Locative Magazine

A Little Home for New Australian Writing


Two Poems by Paris Rosemont


Content Warnings (click to reveal)

Sexual violence, animal cruelty, eating disorders (discussed)


Breadcrumbs (noun) bred-krəms

So, this is the way it is. I am a pigeon

begging for crumbs from your pastrami, pickle &

cream cheese on rye. One day I might grow

teeth and bite off enough to sustain me.

 

Ho—I am a bitch: a toy strung along

on a short leash. Ridiculous plaything—

plastic puppy on wheels—leaking

affection from my slinky torso. Prone

to toppling over. Stretched and hollow,

tenuous as a continuous curl of apple peel.

 

No, it is 1958 and I’m one of Harlow’s rhesus macaques.

I have been spared his charmingly titled “Rape Rack”

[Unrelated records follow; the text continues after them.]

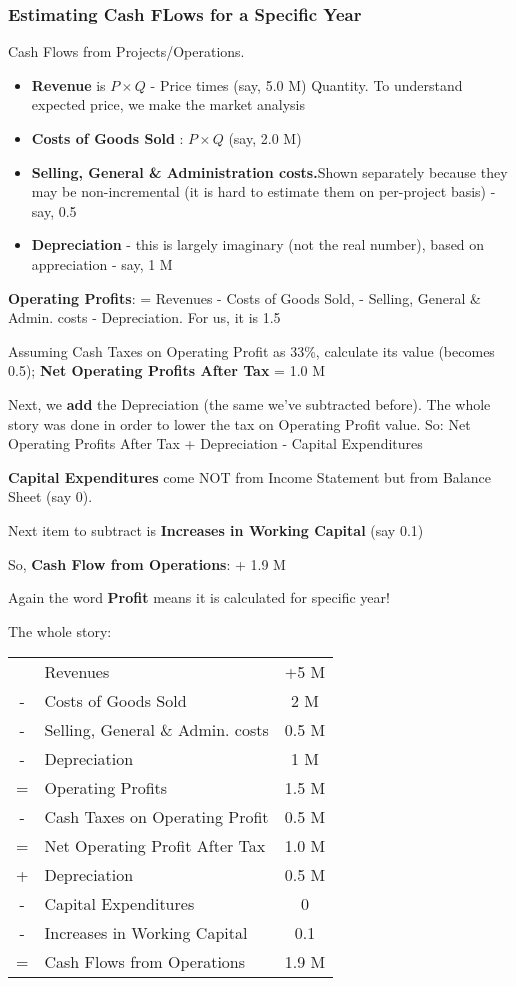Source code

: \documentclass{scrartcl}
\begin{document}
\subsubsection{Estimating Cash FLows for a Specific Year}

Cash Flows from Projects/Operations. 
\begin{itemize}
\item {\bf Revenue} is $P \times Q$ - Price times (say, 5.0 M)
Quantity. To understand expected price, we make the market analysis 
\item {\bf Costs of Goods Sold} : $P \times Q$ (say, 2.0 M)
\item {\bf Selling, General \& Administration costs.}Shown separately because
  they may be non-incremental (it is hard to estimate them on per-project
  basis) - say, 0.5 
\item {\bf Depreciation} - this is largely imaginary (not the real number),
  based on appreciation - say, 1 M
\end{itemize}

{\bf Operating Profits}: = Revenues - Costs of Goods Sold, - Selling, General \&
Admin. costs - Depreciation. For us, it is 1.5

Assuming Cash Taxes on Operating Profit as 33\%, calculate its value (becomes
0.5);  {\bf Net Operating Profits After Tax} = 1.0 M

Next, we {\bf add} the Depreciation (the same we've subtracted before). The
whole story was done in order to lower the tax on Operating Profit value. So:
Net Operating Profits After Tax + Depreciation - Capital Expenditures

{\bf Capital Expenditures} come NOT from Income Statement but from Balance
Sheet (say 0).

Next item to subtract is {\bf Increases in Working Capital} (say 0.1)

So, {\bf Cash Flow from Operations}: + 1.9 M

Again the word {\bf Profit} means it is calculated for specific year!

The whole story:

\begin{tabular}{cl|c}
\hline
 & Revenues & +5 M \\
- & Costs of Goods Sold & 2 M \\
- & Selling, General \& Admin. costs & 0.5 M \\
- & Depreciation & 1 M\\
  \hline
= & Operating Profits &  1.5 M \\
- & Cash Taxes on Operating Profit & 0.5 M \\
\hline
= & Net Operating Profit After Tax & 1.0 M \\
+ & Depreciation & 0.5 M \\
- & Capital Expenditures & 0 \\
- & Increases in Working Capital & 0.1 \\
\hline
= & Cash Flows from Operations & 1.9 M \\
\end{tabular}
\end{document}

and “Pit of Despair”. But I am part of the “Cloth Monkey

vs Wire Monkey” experiment. An exemplar for this

attachment theory.

 

Your crumbs aren’t so bad. I gobble them up—conditioned

like a starving orphan. Greedy. Gluttonous. Grateful.

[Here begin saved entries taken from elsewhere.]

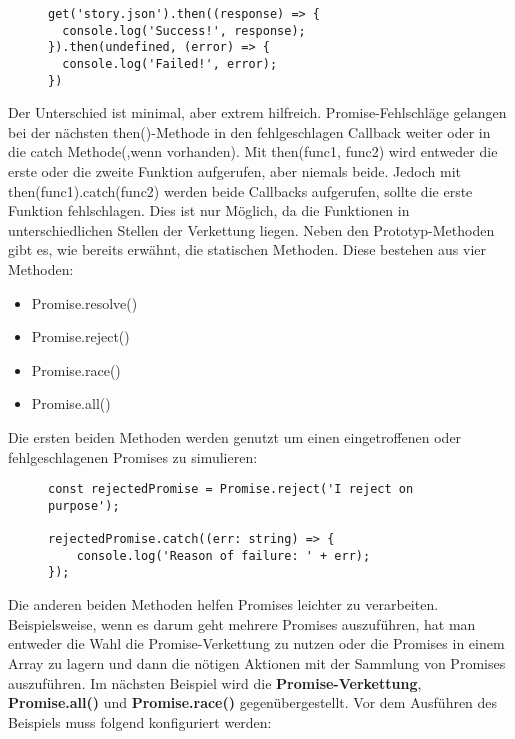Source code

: \begin{figure}[H]
\begin{lstlisting}[basicstyle=\small]
get('story.json').then((response) => {
  console.log('Success!', response);
}).then(undefined, (error) => {
  console.log('Failed!', error);
})
\end{lstlisting}
\end{figure}

\noindent
Der Unterschied ist minimal, aber extrem hilfreich. Promise-Fehlschläge gelangen bei der nächsten then()-Methode in den fehlgeschlagen Callback weiter oder in die catch Methode(,wenn vorhanden). Mit then(func1, func2) wird entweder die erste oder die zweite Funktion aufgerufen, aber niemals beide. Jedoch mit then(func1).catch(func2) werden beide Callbacks aufgerufen, sollte die erste Funktion fehlschlagen. Dies ist nur Möglich, da die Funktionen in unterschiedlichen Stellen der Verkettung liegen. Neben den Prototyp-Methoden gibt es, wie bereits erwähnt, die statischen Methoden. Diese bestehen aus vier Methoden:

\begin{itemize}
\item Promise.resolve()
\item Promise.reject()
\item Promise.race()
\item Promise.all()
\end{itemize}

\noindent
Die ersten beiden Methoden werden genutzt um einen eingetroffenen oder fehlgeschlagenen Promises zu simulieren:

\begin{figure}[H]
\begin{lstlisting}[basicstyle=\small]
const rejectedPromise = Promise.reject('I reject on purpose');

rejectedPromise.catch((err: string) => {
    console.log('Reason of failure: ' + err);
});
\end{lstlisting}
\end{figure}

\noindent
Die anderen beiden Methoden helfen Promises leichter zu verarbeiten. Beispielsweise, wenn es darum geht mehrere Promises auszuführen, hat man entweder die Wahl die Promise-Verkettung zu nutzen oder die Promises in einem Array zu lagern und dann die nötigen Aktionen mit der Sammlung von Promises auszuführen. Im nächsten Beispiel wird die \textbf{Promise-Verkettung}, \textbf{Promise.all()} und \textbf{Promise.race()} gegenübergestellt. Vor dem Ausführen des Beispiels muss folgend konfiguriert werden:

Please,  Mother  Lover, may I have some more?

 

Yes—there is no doubt

          I am the

                            gimp

                                      chump

                                                     chimp


Every Sha-la-la-la, every Whoa-wha-oh

She greeted me at a foreign airport
where I’d been frantic—stranded overnight.
But you're not really here, it's just the radio…
The familiar comfort of The Carpenters
piping softly over the loud-
speakers flooded me like an insulin
hit diffusing my spike in anxiety
…back again just like a long-lost friend…

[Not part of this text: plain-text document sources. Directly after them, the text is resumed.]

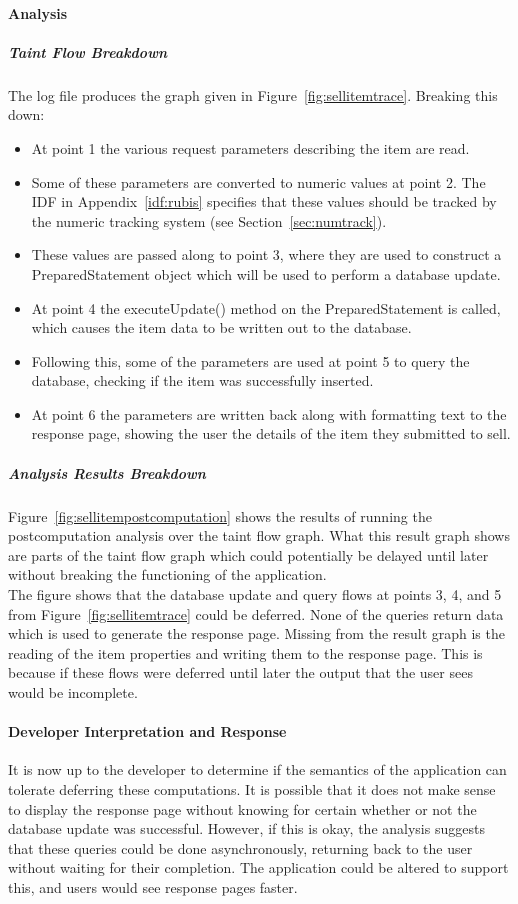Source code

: \documentclass[msc,oneside]{ubcthesis}
\begin{document}
\paragraph{Analysis}
\subparagraph{Taint Flow Breakdown}
The log file produces the graph given in Figure~\ref{fig:sellitemtrace}. Breaking this down:
\begin{itemize}
\item At point 1 the various request parameters describing the item are read.
\item Some of these parameters are converted to numeric values at point 2. The IDF in Appendix~\ref{idf:rubis} specifies that these values should be tracked by the numeric tracking system (see Section~\ref{sec:numtrack}).
\item These values are passed along to point 3, where they are used to construct a PreparedStatement object which will be used to perform a database update.
\item At point 4 the executeUpdate() method on the PreparedStatement is called, which causes the item data to be written out to the database.
\item Following this, some of the parameters are used at point 5 to query the database, checking if the item was successfully inserted.
\item At point 6 the parameters are written back along with formatting text to the response page, showing the user the details of the item they submitted to sell.
\end{itemize}

\subparagraph{Analysis Results Breakdown}
Figure~\ref{fig:sellitempostcomputation} shows the results of running the postcomputation analysis over the taint flow graph. What this result graph shows are parts of the taint flow graph which could potentially be delayed until later without breaking the functioning of the application.\\

The figure shows that the database update and query flows at points 3, 4, and 5 from Figure~\ref{fig:sellitemtrace} could be deferred. None of the queries return data which is used to generate the response page. Missing from the result graph is the reading of the item properties and writing them to the response page. This is because if these flows were deferred until later the output that the user sees would be incomplete.

\paragraph{Developer Interpretation and Response}
It is now up to the developer to determine if the semantics of the application can tolerate deferring these computations. It is possible that it does not make sense to display the response page without knowing for certain whether or not the database update was successful. However, if this is okay, the analysis suggests that these queries could be done asynchronously, returning back to the user without waiting for their completion. The application could be altered to support this, and users would see response pages faster. \\
\end{document}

Feeling lost and like the city seem[ed] to be
without a friendly face, a lonely place…

home took the shape of a pale slip of a thing—
doe-eyed, all teeth and locks, with a voice
like a lovechild between silk and velvet.
On the day that you were born, the angels got together
and decided to create a dream come true…


A discreet visitor slipping into the score
of my life, quietly leaving quavers of casserole
on the counter for me, Karen provided nourishment
without demanding perfection of a quite imperfect world.
I’d turn to her for kernels of hope—fresh
popped and drenched in buttery vocals.
She made Rainy Days and Mondays more tolerable.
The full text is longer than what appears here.